DeDe et la Sécurité.
À Wimminwood, le jour se levait. DeDe fut la première de la famille à s'éveiller et se frotta les yeux jusqu'à ce qu'elle pût les fixer sur le ruban vert et lisse de la rivière, ainsi que sur les saules qui chatoyaient tout au long de la rive. Elle se dégagea de l'agréable étreinte de D'or et sortit lestement de leur sac de couchage.

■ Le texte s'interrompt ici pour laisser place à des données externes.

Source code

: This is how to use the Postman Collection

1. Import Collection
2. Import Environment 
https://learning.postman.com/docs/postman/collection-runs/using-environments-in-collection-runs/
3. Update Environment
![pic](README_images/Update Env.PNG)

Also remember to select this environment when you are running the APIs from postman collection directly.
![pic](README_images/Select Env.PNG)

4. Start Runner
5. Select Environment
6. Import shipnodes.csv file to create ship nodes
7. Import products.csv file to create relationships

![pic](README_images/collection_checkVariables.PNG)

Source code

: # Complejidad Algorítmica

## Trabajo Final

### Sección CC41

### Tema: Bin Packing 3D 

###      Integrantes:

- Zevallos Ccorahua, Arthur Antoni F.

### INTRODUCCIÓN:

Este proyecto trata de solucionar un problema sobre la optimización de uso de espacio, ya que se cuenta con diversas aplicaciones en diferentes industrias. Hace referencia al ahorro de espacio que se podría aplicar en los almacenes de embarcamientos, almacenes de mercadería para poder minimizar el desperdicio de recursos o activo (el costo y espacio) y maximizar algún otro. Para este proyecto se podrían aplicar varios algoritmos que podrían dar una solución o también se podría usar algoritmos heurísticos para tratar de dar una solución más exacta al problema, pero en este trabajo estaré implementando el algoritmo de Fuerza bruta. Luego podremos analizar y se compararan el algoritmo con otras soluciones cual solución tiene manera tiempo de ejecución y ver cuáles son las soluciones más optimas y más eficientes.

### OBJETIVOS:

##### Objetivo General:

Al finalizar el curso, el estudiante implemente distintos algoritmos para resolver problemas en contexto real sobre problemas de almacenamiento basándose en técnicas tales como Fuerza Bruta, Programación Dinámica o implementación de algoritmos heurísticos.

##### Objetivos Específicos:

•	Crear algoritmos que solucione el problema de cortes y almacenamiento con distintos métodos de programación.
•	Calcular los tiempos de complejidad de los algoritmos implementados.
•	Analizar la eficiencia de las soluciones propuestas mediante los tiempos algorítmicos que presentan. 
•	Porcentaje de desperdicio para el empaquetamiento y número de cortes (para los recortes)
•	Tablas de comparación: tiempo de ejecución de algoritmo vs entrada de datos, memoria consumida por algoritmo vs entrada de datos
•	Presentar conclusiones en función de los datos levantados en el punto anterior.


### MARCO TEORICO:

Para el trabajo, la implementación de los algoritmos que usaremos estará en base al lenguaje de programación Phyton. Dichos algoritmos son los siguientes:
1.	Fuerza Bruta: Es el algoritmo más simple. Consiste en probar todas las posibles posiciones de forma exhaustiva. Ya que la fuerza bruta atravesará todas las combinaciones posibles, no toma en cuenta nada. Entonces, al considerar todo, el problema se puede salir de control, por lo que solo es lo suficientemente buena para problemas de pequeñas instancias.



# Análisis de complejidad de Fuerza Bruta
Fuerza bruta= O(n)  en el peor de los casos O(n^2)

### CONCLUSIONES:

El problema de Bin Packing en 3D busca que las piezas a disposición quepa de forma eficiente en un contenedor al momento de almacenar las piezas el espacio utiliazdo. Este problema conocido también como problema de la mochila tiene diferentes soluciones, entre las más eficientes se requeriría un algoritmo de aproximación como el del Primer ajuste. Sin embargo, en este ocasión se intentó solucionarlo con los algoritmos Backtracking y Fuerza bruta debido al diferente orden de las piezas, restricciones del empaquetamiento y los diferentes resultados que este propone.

Elle resta assise dehors un instant, serrant ses genoux dans ses bras pour écouter les roitelets chanter dans les arbustes. Même si elle était très attachée à D'or et aux enfants, elle ne pouvait s'empêcher de savourer ce moment-là en égoïste : le monde semblait n'appartenir qu'à elle.
Les choses s'étaient merveilleusement bien passées jusque-là. Edgar s'était tout de suite adapté au Camp du Frère Soleil, manifestant des dispositions pour la vie collective qui avaient même ébloui Laurie, la responsable chargée de s'occuper des petits garçons. Quand on mesura son QNC (Quotient de non-compétitivité), il battit à plates coutures tous les autres enfants.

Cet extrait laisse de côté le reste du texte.